Non-fish origin long-chain omega-3

Monday, 02 May, 2011

Three Australian organisations have announced a $50 million dollar research collaboration which will use leading-edge gene technology to develop and commercialise vegetable oil which will contain the same high-quality, DHA (docosahexaenoic acid) rich, long-chain omega-3 that traditionally comes from fish.

The Omega-3 Oil Research Collaboration brings together three of Australia’s leading organisations in grain research. The CSIRO through its Food Futures National Research Flagship providing investment, the research science behind omega-3s and developing transgenic omega-3 canola; Grains Research and Development Corporation (GDRC) providing investment; and Nuseed providing investment and development, including regulatory and breeding expertise to the collaboration.

Already, as part of the project, CSIRO scientists have made a significant breakthrough by enabling canola plants to generate long-chain omega-3 oils that contain DHA, something that, up until now, has only been found in beneficial quantities in ocean-based algae and the fish that eat it. Some land-based plants, like flaxseed, can produce short-chain omega-3 oils, but are unable to produce the more beneficial long-chain omega-3 oils containing DHA.

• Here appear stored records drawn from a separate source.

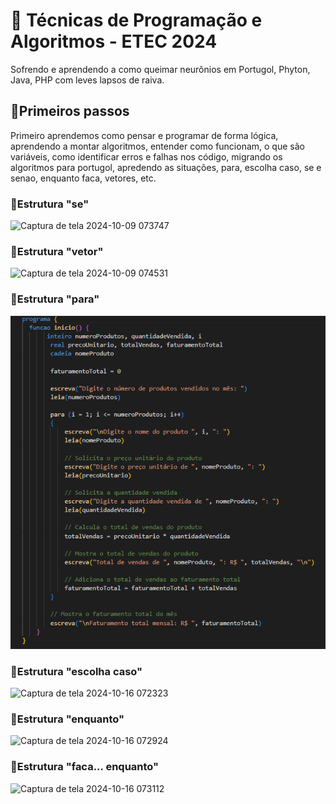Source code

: #  📌 Técnicas de Programação e Algoritmos - ETEC 2024
Sofrendo e aprendendo a como queimar neurônios em Portugol, Phyton, Java, PHP com leves lapsos de raiva.

## 📌Primeiros passos
Primeiro aprendemos como pensar e programar de forma lógica, aprendendo a montar algoritmos, entender como funcionam, o que são variáveis, como identificar erros e falhas nos código, migrando os algoritmos para portugol, apredendo as situações, para, escolha caso, se e senao, enquanto faca, vetores, etc.

### 👾Estrutura "se"
![Captura de tela 2024-10-09 073747](https://github.com/user-attachments/assets/80794861-1851-4d1c-b68e-a107ffecb33c)

### 👾Estrutura "vetor"
![Captura de tela 2024-10-09 074531](https://github.com/user-attachments/assets/cac7c56c-d332-448f-9cc0-2c68834d8d7e)

### 👾Estrutura "para"
![alt text](<Captura de tela 2024-10-11 101034.png>)

### 👾Estrutura "escolha caso"
![Captura de tela 2024-10-16 072323](https://github.com/user-attachments/assets/2e871397-7916-4c9a-ab8f-8d3902cd29ab)

### 👾Estrutura "enquanto"
![Captura de tela 2024-10-16 072924](https://github.com/user-attachments/assets/f44aaf03-f0e9-4bd5-a4dd-95a6ec358697)

### 👾Estrutura "faca... enquanto"
![Captura de tela 2024-10-16 073112](https://github.com/user-attachments/assets/81f0afe0-02be-41dd-b2fa-7b0f532a1ed2)


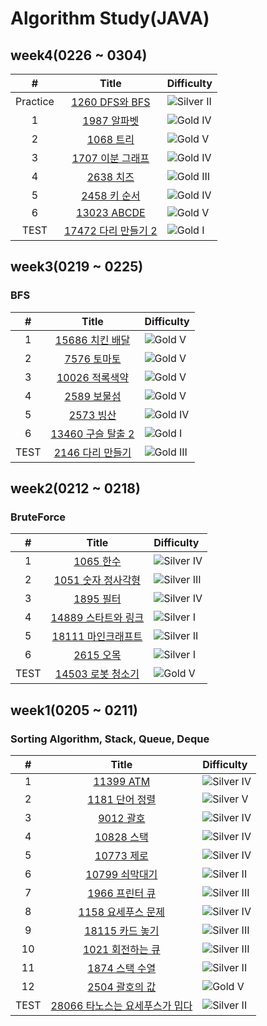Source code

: # Algorithm Study(JAVA)

<!-- ## Java 파일 개수 -->

<!-- JAVA_COUNT_START -->

<!-- - 김성민 폴더의 Java 파일 개수: 0
- 김준영 폴더의 Java 파일 개수: 0
- 김채하 폴더의 Java 파일 개수: 0
- 양찬열 폴더의 Java 파일 개수: 0
- 오혜윤 폴더의 Java 파일 개수: 0
- 이석철 폴더의 Java 파일 개수: 0
- 제갈도현 폴더의 Java 파일 개수: 0
- 최지호 폴더의 Java 파일 개수: 0
- 한민주 폴더의 Java 파일 개수: 0 -->
<!-- JAVA_COUNT_END -->

## week4(0226 ~ 0304)

|    #     |                            Title                             | Difficulty                                                               |
| :------: | :----------------------------------------------------------: | :----------------------------------------------------------------------- |
| Practice |    [1260 DFS와 BFS](https://www.acmicpc.net/problem/1260)    | ![Silver II](https://img.shields.io/badge/SILVER%20II-A3A3A3?style=flat) |
|    1     |     [1987 알파벳](https://www.acmicpc.net/problem/1987)      | ![Gold IV](https://img.shields.io/badge/GOLD%20IV-D5A11E?style=flat)     |
|    2     |      [1068 트리](https://www.acmicpc.net/problem/1068)       | ![Gold V](https://img.shields.io/badge/GOLD%20V-D5A11E?style=flat)       |
|    3     |   [1707 이분 그래프](https://www.acmicpc.net/problem/1707)   | ![Gold IV](https://img.shields.io/badge/GOLD%20IV-D5A11E?style=flat)     |
|    4     |      [2638 치즈](https://www.acmicpc.net/problem/2638)       | ![Gold III](https://img.shields.io/badge/GOLD%20III-D5A11E?style=flat)   |
|    5     |     [2458 키 순서](https://www.acmicpc.net/problem/2458)     | ![Gold IV](https://img.shields.io/badge/GOLD%20IV-D5A11E?style=flat)     |
|    6     |     [13023 ABCDE](https://www.acmicpc.net/problem/13023)     | ![Gold V](https://img.shields.io/badge/GOLD%20V-D5A11E?style=flat)       |
|   TEST   | [17472 다리 만들기 2](https://www.acmicpc.net/problem/17472) | ![Gold I](https://img.shields.io/badge/GOLD%20I-D5A11E?style=flat)       |

## week3(0219 ~ 0225)

### BFS

|  #   |                           Title                            | Difficulty                                                             |
| :--: | :--------------------------------------------------------: | :--------------------------------------------------------------------- |
|  1   |  [15686 치킨 배달](https://www.acmicpc.net/problem/15686)  | ![Gold V](https://img.shields.io/badge/GOLD%20V-D5A11E?style=flat)     |
|  2   |    [7576 토마토](https://www.acmicpc.net/problem/7576)     | ![Gold V](https://img.shields.io/badge/GOLD%20V-D5A11E?style=flat)     |
|  3   |  [10026 적록색약](https://www.acmicpc.net/problem/10026)   | ![Gold V](https://img.shields.io/badge/GOLD%20V-D5A11E?style=flat)     |
|  4   |    [2589 보물섬](https://www.acmicpc.net/problem/2589)     | ![Gold V](https://img.shields.io/badge/GOLD%20IV-D5A11E?style=flat)    |
|  5   |     [2573 빙산](https://www.acmicpc.net/problem/2573)      | ![Gold IV](https://img.shields.io/badge/GOLD%20IV-D5A11E?style=flat)   |
|  6   | [13460 구슬 탈출 2](https://www.acmicpc.net/problem/13460) | ![Gold I](https://img.shields.io/badge/GOLD%20I-D5A11E?style=flat)     |
| TEST |  [2146 다리 만들기](https://www.acmicpc.net/problem/2146)  | ![Gold III](https://img.shields.io/badge/GOLD%20III-D5A11E?style=flat) |

## week2(0212 ~ 0218)

### BruteForce

|  #   |                            Title                             | Difficulty                                                                 |
| :--: | :----------------------------------------------------------: | :------------------------------------------------------------------------- |
|  1   |      [1065 한수](https://www.acmicpc.net/problem/1065)       | ![Silver IV](https://img.shields.io/badge/SILVER%20IV-A3A3A3?style=flat)   |
|  2   |  [1051 숫자 정사각형](https://www.acmicpc.net/problem/1051)  | ![Silver III](https://img.shields.io/badge/SILVER%20III-A3A3A3?style=flat) |
|  3   |      [1895 필터](https://www.acmicpc.net/problem/1895)       | ![Silver IV](https://img.shields.io/badge/SILVER%20IV-A3A3A3?style=flat)   |
|  4   | [14889 스타트와 링크](https://www.acmicpc.net/problem/14889) | ![Silver I](https://img.shields.io/badge/SILVER%20I-A3A3A3?style=flat)     |
|  5   | [18111 마인크래프트](https://www.acmicpc.net/problem/18111)  | ![Silver II](https://img.shields.io/badge/SILVER%20II-A3A3A3?style=flat)   |
|  6   |      [2615 오목](https://www.acmicpc.net/problem/2615)       | ![Silver I](https://img.shields.io/badge/SILVER%20I-A3A3A3?style=flat)     |
| TEST |  [14503 로봇 청소기](https://www.acmicpc.net/problem/14503)  | ![Gold V](https://img.shields.io/badge/GOLD%20V-D5A11E?style=flat)         |

## week1(0205 ~ 0211)

### Sorting Algorithm, Stack, Queue, Deque

|  #   |                                  Title                                  | Difficulty                                                                 |
| :--: | :---------------------------------------------------------------------: | :------------------------------------------------------------------------- |
|  1   |           [11399 ATM](https://www.acmicpc.net/problem/11399)            | ![Silver IV](https://img.shields.io/badge/SILVER%20IV-A3A3A3?style=flat)   |
|  2   |         [1181 단어 정렬](https://www.acmicpc.net/problem/1181)          | ![Silver V](https://img.shields.io/badge/SILVER%20V-A3A3A3?style=flat)     |
|  3   |            [9012 괄호](https://www.acmicpc.net/problem/9012)            | ![Silver IV](https://img.shields.io/badge/SILVER%20IV-A3A3A3?style=flat)   |
|  4   |           [10828 스택](https://www.acmicpc.net/problem/10828)           | ![Silver IV](https://img.shields.io/badge/SILVER%20IV-A3A3A3?style=flat)   |
|  5   |           [10773 제로](https://www.acmicpc.net/problem/10773)           | ![Silver IV](https://img.shields.io/badge/SILVER%20IV-A3A3A3?style=flat)   |
|  6   |         [10799 쇠막대기](https://www.acmicpc.net/problem/10799)         | ![Silver II](https://img.shields.io/badge/SILVER%20II-A3A3A3?style=flat)   |
|  7   |         [1966 프린터 큐](https://www.acmicpc.net/problem/1966)          | ![Silver III](https://img.shields.io/badge/SILVER%20III-A3A3A3?style=flat) |
|  8   |       [1158 요세푸스 문제](https://www.acmicpc.net/problem/1158)        | ![Silver IV](https://img.shields.io/badge/SILVER%20IV-A3A3A3?style=flat)   |
|  9   |        [18115 카드 놓기](https://www.acmicpc.net/problem/18115)         | ![Silver III](https://img.shields.io/badge/SILVER%20III-A3A3A3?style=flat) |
|  10  |        [1021 회전하는 큐](https://www.acmicpc.net/problem/1021)         | ![Silver III](https://img.shields.io/badge/SILVER%20III-A3A3A3?style=flat) |
|  11  |         [1874 스택 수열](https://www.acmicpc.net/problem/1874)          | ![Silver II](https://img.shields.io/badge/SILVER%20II-A3A3A3?style=flat)   |
|  12  |         [2504 괄호의 값](https://www.acmicpc.net/problem/2504)          | ![Gold V](https://img.shields.io/badge/GOLD%20V-D5A11E?style=flat)         |
| TEST | [28066 타노스는 요세푸스가 밉다](https://www.acmicpc.net/problem/28066) | ![Silver II](https://img.shields.io/badge/SILVER%20II-A3A3A3?style=flat)   |

<!--
금: #D5A11E
은: #A3A3A3
동: #CD7F32
1	I
2	II
3	III
4	IV
5	V
-->
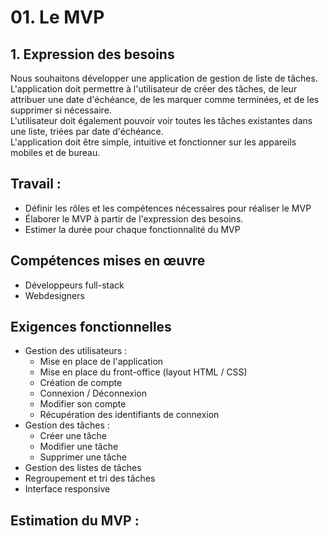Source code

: # 01. Le MVP

## 1. Expression des besoins

Nous souhaitons développer une application de gestion de liste de tâches.  
L'application doit permettre à l'utilisateur de créer des tâches, de leur attribuer une date d'échéance, de les marquer
comme terminées, et de les supprimer si nécessaire.  
L'utilisateur doit également pouvoir voir toutes les tâches existantes dans une liste, triées par date d'échéance.  
L'application doit être simple, intuitive et fonctionner sur les appareils mobiles et de bureau.

## Travail :

- Définir les rôles et les compétences nécessaires pour réaliser le MVP
- Élaborer le MVP à partir de l'expression des besoins.
- Estimer la durée pour chaque fonctionnalité du MVP

## Compétences mises en œuvre

- Développeurs full-stack
- Webdesigners

## Exigences fonctionnelles

- Gestion des utilisateurs :
    - Mise en place de l'application
    - Mise en place du front-office (layout HTML / CSS)
    - Création de compte
    - Connexion / Déconnexion
    - Modifier son compte
    - Récupération des identifiants de connexion
- Gestion des tâches :
    - Créer une tâche
    - Modifier une tâche
    - Supprimer une tâche
- Gestion des listes de tâches
- Regroupement et tri des tâches
- Interface responsive

## Estimation du MVP : 
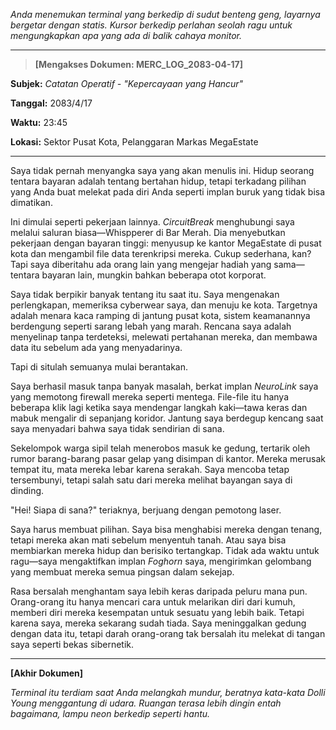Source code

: _Anda menemukan terminal yang berkedip di sudut benteng geng, layarnya bergetar dengan statis. Kursor berkedip perlahan seolah ragu untuk mengungkapkan apa yang ada di balik cahaya monitor._

---

> **[Mengakses Dokumen: MERC_LOG_2083-04-17]**

**Subjek:** _Catatan Operatif - "Kepercayaan yang Hancur"_

**Tanggal:** 2083/4/17

**Waktu:** 23:45

**Lokasi:** Sektor Pusat Kota, Pelanggaran Markas MegaEstate

---

Saya tidak pernah menyangka saya yang akan menulis ini. Hidup seorang tentara bayaran adalah tentang bertahan hidup, tetapi terkadang pilihan yang Anda buat melekat pada diri Anda seperti implan buruk yang tidak bisa dimatikan.

Ini dimulai seperti pekerjaan lainnya. _CircuitBreak_ menghubungi saya melalui saluran biasa—Whispperer di Bar Merah. Dia menyebutkan pekerjaan dengan bayaran tinggi: menyusup ke kantor MegaEstate di pusat kota dan mengambil file data terenkripsi mereka. Cukup sederhana, kan? Tapi saya diberitahu ada orang lain yang mengejar hadiah yang sama—tentara bayaran lain, mungkin bahkan beberapa otot korporat.

Saya tidak berpikir banyak tentang itu saat itu. Saya mengenakan perlengkapan, memeriksa cyberwear saya, dan menuju ke kota. Targetnya adalah menara kaca ramping di jantung pusat kota, sistem keamanannya berdengung seperti sarang lebah yang marah. Rencana saya adalah menyelinap tanpa terdeteksi, melewati pertahanan mereka, dan membawa data itu sebelum ada yang menyadarinya.

Tapi di situlah semuanya mulai berantakan.

Saya berhasil masuk tanpa banyak masalah, berkat implan _NeuroLink_ saya yang memotong firewall mereka seperti mentega. File-file itu hanya beberapa klik lagi ketika saya mendengar langkah kaki—tawa keras dan mabuk mengalir di sepanjang koridor. Jantung saya berdegup kencang saat saya menyadari bahwa saya tidak sendirian di sana.

Sekelompok warga sipil telah menerobos masuk ke gedung, tertarik oleh rumor barang-barang pasar gelap yang disimpan di kantor. Mereka merusak tempat itu, mata mereka lebar karena serakah. Saya mencoba tetap tersembunyi, tetapi salah satu dari mereka melihat bayangan saya di dinding.

"Hei! Siapa di sana?" teriaknya, berjuang dengan pemotong laser.

Saya harus membuat pilihan. Saya bisa menghabisi mereka dengan tenang, tetapi mereka akan mati sebelum menyentuh tanah. Atau saya bisa membiarkan mereka hidup dan berisiko tertangkap. Tidak ada waktu untuk ragu—saya mengaktifkan implan _Foghorn_ saya, mengirimkan gelombang yang membuat mereka semua pingsan dalam sekejap.

Rasa bersalah menghantam saya lebih keras daripada peluru mana pun. Orang-orang itu hanya mencari cara untuk melarikan diri dari kumuh, memberi diri mereka kesempatan untuk sesuatu yang lebih baik. Tetapi karena saya, mereka sekarang sudah tiada. Saya meninggalkan gedung dengan data itu, tetapi darah orang-orang tak bersalah itu melekat di tangan saya seperti bekas sibernetik.

---

**[Akhir Dokumen]**

_Terminal itu terdiam saat Anda melangkah mundur, beratnya kata-kata Dolli Young menggantung di udara. Ruangan terasa lebih dingin entah bagaimana, lampu neon berkedip seperti hantu._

The three parties have signed two major agreements to develop and market plant-made ‘DHA-rich’ long-chain omega-3 oils, utilising world-leading gene technology. The first agreement is a multi-year collaborative research project to achieve a series of development milestones and complete a broad range of studies. The second agreement is a global exclusive commercial license to Nuseed for existing and co-developed long-chain omega-3 intellectual property.